• ACTIVITY
For the entries below, print exactly the lines between the line holding "[Download 📥](./configs/server_23_KR.ovpn) | 12.3 |" and the line holding "[Download 📥](./configs/server_33_JP.ovpn) | 8.3 |", inclusive, and nothing else.

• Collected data
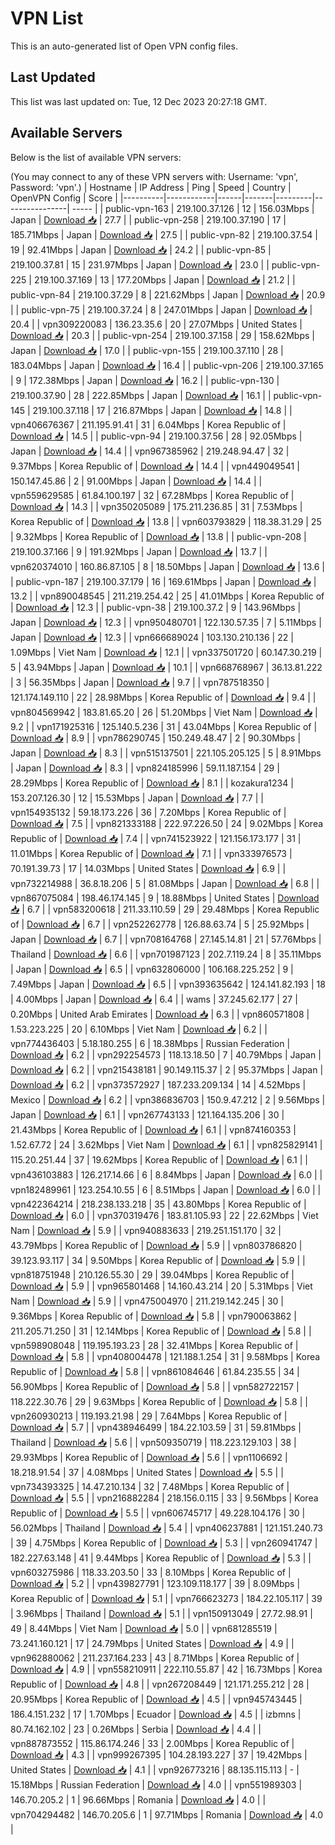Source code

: # VPN List

This is an auto-generated list of Open VPN config files.

## Last Updated

This list was last updated on: Tue, 12 Dec 2023 20:27:18 GMT.

## Available Servers

Below is the list of available VPN servers:

(You may connect to any of these VPN servers with: Username: 'vpn', Password: 'vpn'.)
| Hostname | IP Address | Ping | Speed | Country | OpenVPN Config | Score |
|----------|------------|------|-------|---------|----------------| ----- |
| public-vpn-163 | 219.100.37.126 | 12 | 156.03Mbps | Japan | [Download 📥](./configs/server_0_JP.ovpn) | 27.7 |
| public-vpn-258 | 219.100.37.190 | 17 | 185.71Mbps | Japan | [Download 📥](./configs/server_1_JP.ovpn) | 27.5 |
| public-vpn-82 | 219.100.37.54 | 19 | 92.41Mbps | Japan | [Download 📥](./configs/server_2_JP.ovpn) | 24.2 |
| public-vpn-85 | 219.100.37.81 | 15 | 231.97Mbps | Japan | [Download 📥](./configs/server_3_JP.ovpn) | 23.0 |
| public-vpn-225 | 219.100.37.169 | 13 | 177.20Mbps | Japan | [Download 📥](./configs/server_4_JP.ovpn) | 21.2 |
| public-vpn-84 | 219.100.37.29 | 8 | 221.62Mbps | Japan | [Download 📥](./configs/server_5_JP.ovpn) | 20.9 |
| public-vpn-75 | 219.100.37.24 | 8 | 247.01Mbps | Japan | [Download 📥](./configs/server_6_JP.ovpn) | 20.4 |
| vpn309220083 | 136.23.35.6 | 20 | 27.07Mbps | United States | [Download 📥](./configs/server_7_US.ovpn) | 20.3 |
| public-vpn-254 | 219.100.37.158 | 29 | 158.62Mbps | Japan | [Download 📥](./configs/server_8_JP.ovpn) | 17.0 |
| public-vpn-155 | 219.100.37.110 | 28 | 183.04Mbps | Japan | [Download 📥](./configs/server_9_JP.ovpn) | 16.4 |
| public-vpn-206 | 219.100.37.165 | 9 | 172.38Mbps | Japan | [Download 📥](./configs/server_10_JP.ovpn) | 16.2 |
| public-vpn-130 | 219.100.37.90 | 28 | 222.85Mbps | Japan | [Download 📥](./configs/server_11_JP.ovpn) | 16.1 |
| public-vpn-145 | 219.100.37.118 | 17 | 216.87Mbps | Japan | [Download 📥](./configs/server_12_JP.ovpn) | 14.8 |
| vpn406676367 | 211.195.91.41 | 31 | 6.04Mbps | Korea Republic of | [Download 📥](./configs/server_13_KR.ovpn) | 14.5 |
| public-vpn-94 | 219.100.37.56 | 28 | 92.05Mbps | Japan | [Download 📥](./configs/server_14_JP.ovpn) | 14.4 |
| vpn967385962 | 219.248.94.47 | 32 | 9.37Mbps | Korea Republic of | [Download 📥](./configs/server_15_KR.ovpn) | 14.4 |
| vpn449049541 | 150.147.45.86 | 2 | 91.00Mbps | Japan | [Download 📥](./configs/server_16_JP.ovpn) | 14.4 |
| vpn559629585 | 61.84.100.197 | 32 | 67.28Mbps | Korea Republic of | [Download 📥](./configs/server_17_KR.ovpn) | 14.3 |
| vpn350205089 | 175.211.236.85 | 31 | 7.53Mbps | Korea Republic of | [Download 📥](./configs/server_18_KR.ovpn) | 13.8 |
| vpn603793829 | 118.38.31.29 | 25 | 9.32Mbps | Korea Republic of | [Download 📥](./configs/server_19_KR.ovpn) | 13.8 |
| public-vpn-208 | 219.100.37.166 | 9 | 191.92Mbps | Japan | [Download 📥](./configs/server_20_JP.ovpn) | 13.7 |
| vpn620374010 | 160.86.87.105 | 8 | 18.50Mbps | Japan | [Download 📥](./configs/server_21_JP.ovpn) | 13.6 |
| public-vpn-187 | 219.100.37.179 | 16 | 169.61Mbps | Japan | [Download 📥](./configs/server_22_JP.ovpn) | 13.2 |
| vpn890048545 | 211.219.254.42 | 25 | 41.01Mbps | Korea Republic of | [Download 📥](./configs/server_23_KR.ovpn) | 12.3 |
| public-vpn-38 | 219.100.37.2 | 9 | 143.96Mbps | Japan | [Download 📥](./configs/server_24_JP.ovpn) | 12.3 |
| vpn950480701 | 122.130.57.35 | 7 | 5.11Mbps | Japan | [Download 📥](./configs/server_25_JP.ovpn) | 12.3 |
| vpn666689024 | 103.130.210.136 | 22 | 1.09Mbps | Viet Nam | [Download 📥](./configs/server_26_VN.ovpn) | 12.1 |
| vpn337501720 | 60.147.30.219 | 5 | 43.94Mbps | Japan | [Download 📥](./configs/server_27_JP.ovpn) | 10.1 |
| vpn668768967 | 36.13.81.222 | 3 | 56.35Mbps | Japan | [Download 📥](./configs/server_28_JP.ovpn) | 9.7 |
| vpn787518350 | 121.174.149.110 | 22 | 28.98Mbps | Korea Republic of | [Download 📥](./configs/server_29_KR.ovpn) | 9.4 |
| vpn804569942 | 183.81.65.20 | 26 | 51.20Mbps | Viet Nam | [Download 📥](./configs/server_30_VN.ovpn) | 9.2 |
| vpn171925316 | 125.140.5.236 | 31 | 43.04Mbps | Korea Republic of | [Download 📥](./configs/server_31_KR.ovpn) | 8.9 |
| vpn786290745 | 150.249.48.47 | 2 | 90.30Mbps | Japan | [Download 📥](./configs/server_32_JP.ovpn) | 8.3 |
| vpn515137501 | 221.105.205.125 | 5 | 8.91Mbps | Japan | [Download 📥](./configs/server_33_JP.ovpn) | 8.3 |
| vpn824185996 | 59.11.187.154 | 29 | 28.29Mbps | Korea Republic of | [Download 📥](./configs/server_34_KR.ovpn) | 8.1 |
| kozakura1234 | 153.207.126.30 | 12 | 15.53Mbps | Japan | [Download 📥](./configs/server_35_JP.ovpn) | 7.7 |
| vpn154935132 | 59.18.173.226 | 36 | 7.20Mbps | Korea Republic of | [Download 📥](./configs/server_36_KR.ovpn) | 7.5 |
| vpn821333188 | 222.97.226.50 | 24 | 9.02Mbps | Korea Republic of | [Download 📥](./configs/server_37_KR.ovpn) | 7.4 |
| vpn741523922 | 121.156.173.177 | 31 | 11.01Mbps | Korea Republic of | [Download 📥](./configs/server_38_KR.ovpn) | 7.1 |
| vpn333976573 | 70.191.39.73 | 17 | 14.03Mbps | United States | [Download 📥](./configs/server_39_US.ovpn) | 6.9 |
| vpn732214988 | 36.8.18.206 | 5 | 81.08Mbps | Japan | [Download 📥](./configs/server_40_JP.ovpn) | 6.8 |
| vpn867075084 | 198.46.174.145 | 9 | 18.88Mbps | United States | [Download 📥](./configs/server_41_US.ovpn) | 6.7 |
| vpn583200618 | 211.33.110.59 | 29 | 29.48Mbps | Korea Republic of | [Download 📥](./configs/server_42_KR.ovpn) | 6.7 |
| vpn252262778 | 126.88.63.74 | 5 | 25.92Mbps | Japan | [Download 📥](./configs/server_43_JP.ovpn) | 6.7 |
| vpn708164768 | 27.145.14.81 | 21 | 57.76Mbps | Thailand | [Download 📥](./configs/server_44_TH.ovpn) | 6.6 |
| vpn701987123 | 202.7.119.24 | 8 | 35.11Mbps | Japan | [Download 📥](./configs/server_45_JP.ovpn) | 6.5 |
| vpn632806000 | 106.168.225.252 | 9 | 7.49Mbps | Japan | [Download 📥](./configs/server_46_JP.ovpn) | 6.5 |
| vpn393635642 | 124.141.82.193 | 18 | 4.00Mbps | Japan | [Download 📥](./configs/server_47_JP.ovpn) | 6.4 |
| wams | 37.245.62.177 | 27 | 0.20Mbps | United Arab Emirates | [Download 📥](./configs/server_48_AE.ovpn) | 6.3 |
| vpn860571808 | 1.53.223.225 | 20 | 6.10Mbps | Viet Nam | [Download 📥](./configs/server_49_VN.ovpn) | 6.2 |
| vpn774436403 | 5.18.180.255 | 6 | 18.38Mbps | Russian Federation | [Download 📥](./configs/server_50_RU.ovpn) | 6.2 |
| vpn292254573 | 118.13.18.50 | 7 | 40.79Mbps | Japan | [Download 📥](./configs/server_51_JP.ovpn) | 6.2 |
| vpn215438181 | 90.149.115.37 | 2 | 95.37Mbps | Japan | [Download 📥](./configs/server_52_JP.ovpn) | 6.2 |
| vpn373572927 | 187.233.209.134 | 14 | 4.52Mbps | Mexico | [Download 📥](./configs/server_53_MX.ovpn) | 6.2 |
| vpn386836703 | 150.9.47.212 | 2 | 9.56Mbps | Japan | [Download 📥](./configs/server_54_JP.ovpn) | 6.1 |
| vpn267743133 | 121.164.135.206 | 30 | 21.43Mbps | Korea Republic of | [Download 📥](./configs/server_55_KR.ovpn) | 6.1 |
| vpn874160353 | 1.52.67.72 | 24 | 3.62Mbps | Viet Nam | [Download 📥](./configs/server_56_VN.ovpn) | 6.1 |
| vpn825829141 | 115.20.251.44 | 37 | 19.62Mbps | Korea Republic of | [Download 📥](./configs/server_57_KR.ovpn) | 6.1 |
| vpn436103883 | 126.217.14.66 | 6 | 8.84Mbps | Japan | [Download 📥](./configs/server_58_JP.ovpn) | 6.0 |
| vpn182489961 | 123.254.10.55 | 6 | 8.51Mbps | Japan | [Download 📥](./configs/server_59_JP.ovpn) | 6.0 |
| vpn422364214 | 218.238.133.218 | 35 | 43.80Mbps | Korea Republic of | [Download 📥](./configs/server_60_KR.ovpn) | 6.0 |
| vpn370319476 | 183.81.105.93 | 22 | 22.62Mbps | Viet Nam | [Download 📥](./configs/server_61_VN.ovpn) | 5.9 |
| vpn940883633 | 219.251.151.170 | 32 | 43.79Mbps | Korea Republic of | [Download 📥](./configs/server_62_KR.ovpn) | 5.9 |
| vpn803786820 | 39.123.93.117 | 34 | 9.50Mbps | Korea Republic of | [Download 📥](./configs/server_63_KR.ovpn) | 5.9 |
| vpn818751948 | 210.126.55.30 | 29 | 39.04Mbps | Korea Republic of | [Download 📥](./configs/server_64_KR.ovpn) | 5.9 |
| vpn965801468 | 14.160.43.214 | 20 | 5.31Mbps | Viet Nam | [Download 📥](./configs/server_65_VN.ovpn) | 5.9 |
| vpn475004970 | 211.219.142.245 | 30 | 9.36Mbps | Korea Republic of | [Download 📥](./configs/server_66_KR.ovpn) | 5.8 |
| vpn790063862 | 211.205.71.250 | 31 | 12.14Mbps | Korea Republic of | [Download 📥](./configs/server_67_KR.ovpn) | 5.8 |
| vpn598908048 | 119.195.193.23 | 28 | 32.41Mbps | Korea Republic of | [Download 📥](./configs/server_68_KR.ovpn) | 5.8 |
| vpn408004478 | 121.188.1.254 | 31 | 9.58Mbps | Korea Republic of | [Download 📥](./configs/server_69_KR.ovpn) | 5.8 |
| vpn861084646 | 61.84.235.55 | 34 | 56.90Mbps | Korea Republic of | [Download 📥](./configs/server_70_KR.ovpn) | 5.8 |
| vpn582722157 | 118.222.30.76 | 29 | 9.63Mbps | Korea Republic of | [Download 📥](./configs/server_71_KR.ovpn) | 5.8 |
| vpn260930213 | 119.193.21.98 | 29 | 7.64Mbps | Korea Republic of | [Download 📥](./configs/server_72_KR.ovpn) | 5.7 |
| vpn438946499 | 184.22.103.59 | 31 | 59.81Mbps | Thailand | [Download 📥](./configs/server_73_TH.ovpn) | 5.6 |
| vpn509350719 | 118.223.129.103 | 38 | 29.93Mbps | Korea Republic of | [Download 📥](./configs/server_74_KR.ovpn) | 5.6 |
| vpn1106692 | 18.218.91.54 | 37 | 4.08Mbps | United States | [Download 📥](./configs/server_75_US.ovpn) | 5.5 |
| vpn734393325 | 14.47.210.134 | 32 | 7.48Mbps | Korea Republic of | [Download 📥](./configs/server_76_KR.ovpn) | 5.5 |
| vpn216882284 | 218.156.0.115 | 33 | 9.56Mbps | Korea Republic of | [Download 📥](./configs/server_77_KR.ovpn) | 5.5 |
| vpn606745717 | 49.228.104.176 | 30 | 56.02Mbps | Thailand | [Download 📥](./configs/server_78_TH.ovpn) | 5.4 |
| vpn406237881 | 121.151.240.73 | 39 | 4.75Mbps | Korea Republic of | [Download 📥](./configs/server_79_KR.ovpn) | 5.3 |
| vpn260941747 | 182.227.63.148 | 41 | 9.44Mbps | Korea Republic of | [Download 📥](./configs/server_80_KR.ovpn) | 5.3 |
| vpn603275986 | 118.33.203.50 | 33 | 8.10Mbps | Korea Republic of | [Download 📥](./configs/server_81_KR.ovpn) | 5.2 |
| vpn439827791 | 123.109.118.177 | 39 | 8.09Mbps | Korea Republic of | [Download 📥](./configs/server_82_KR.ovpn) | 5.1 |
| vpn766623273 | 184.22.105.117 | 39 | 3.96Mbps | Thailand | [Download 📥](./configs/server_83_TH.ovpn) | 5.1 |
| vpn150913049 | 27.72.98.91 | 49 | 8.44Mbps | Viet Nam | [Download 📥](./configs/server_84_VN.ovpn) | 5.0 |
| vpn681285519 | 73.241.160.121 | 17 | 24.79Mbps | United States | [Download 📥](./configs/server_85_US.ovpn) | 4.9 |
| vpn962880062 | 211.237.164.233 | 43 | 8.71Mbps | Korea Republic of | [Download 📥](./configs/server_86_KR.ovpn) | 4.9 |
| vpn558210911 | 222.110.55.87 | 42 | 16.73Mbps | Korea Republic of | [Download 📥](./configs/server_87_KR.ovpn) | 4.8 |
| vpn267208449 | 121.171.255.212 | 28 | 20.95Mbps | Korea Republic of | [Download 📥](./configs/server_88_KR.ovpn) | 4.5 |
| vpn945743445 | 186.4.151.232 | 17 | 1.70Mbps | Ecuador | [Download 📥](./configs/server_89_EC.ovpn) | 4.5 |
| izbmns | 80.74.162.102 | 23 | 0.26Mbps | Serbia | [Download 📥](./configs/server_90_RS.ovpn) | 4.4 |
| vpn887873552 | 115.86.174.246 | 33 | 2.00Mbps | Korea Republic of | [Download 📥](./configs/server_91_KR.ovpn) | 4.3 |
| vpn999267395 | 104.28.193.227 | 37 | 19.42Mbps | United States | [Download 📥](./configs/server_92_US.ovpn) | 4.1 |
| vpn926773216 | 88.135.115.113 | - | 15.18Mbps | Russian Federation | [Download 📥](./configs/server_93_RU.ovpn) | 4.0 |
| vpn551989303 | 146.70.205.2 | 1 | 96.66Mbps | Romania | [Download 📥](./configs/server_94_RO.ovpn) | 4.0 |
| vpn704294482 | 146.70.205.6 | 1 | 97.71Mbps | Romania | [Download 📥](./configs/server_95_RO.ovpn) | 4.0 |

• TASK RESULT
| vpn890048545 | 211.219.254.42 | 25 | 41.01Mbps | Korea Republic of | [Download 📥](./configs/server_23_KR.ovpn) | 12.3 |
| public-vpn-38 | 219.100.37.2 | 9 | 143.96Mbps | Japan | [Download 📥](./configs/server_24_JP.ovpn) | 12.3 |
| vpn950480701 | 122.130.57.35 | 7 | 5.11Mbps | Japan | [Download 📥](./configs/server_25_JP.ovpn) | 12.3 |
| vpn666689024 | 103.130.210.136 | 22 | 1.09Mbps | Viet Nam | [Download 📥](./configs/server_26_VN.ovpn) | 12.1 |
| vpn337501720 | 60.147.30.219 | 5 | 43.94Mbps | Japan | [Download 📥](./configs/server_27_JP.ovpn) | 10.1 |
| vpn668768967 | 36.13.81.222 | 3 | 56.35Mbps | Japan | [Download 📥](./configs/server_28_JP.ovpn) | 9.7 |
| vpn787518350 | 121.174.149.110 | 22 | 28.98Mbps | Korea Republic of | [Download 📥](./configs/server_29_KR.ovpn) | 9.4 |
| vpn804569942 | 183.81.65.20 | 26 | 51.20Mbps | Viet Nam | [Download 📥](./configs/server_30_VN.ovpn) | 9.2 |
| vpn171925316 | 125.140.5.236 | 31 | 43.04Mbps | Korea Republic of | [Download 📥](./configs/server_31_KR.ovpn) | 8.9 |
| vpn786290745 | 150.249.48.47 | 2 | 90.30Mbps | Japan | [Download 📥](./configs/server_32_JP.ovpn) | 8.3 |
| vpn515137501 | 221.105.205.125 | 5 | 8.91Mbps | Japan | [Download 📥](./configs/server_33_JP.ovpn) | 8.3 |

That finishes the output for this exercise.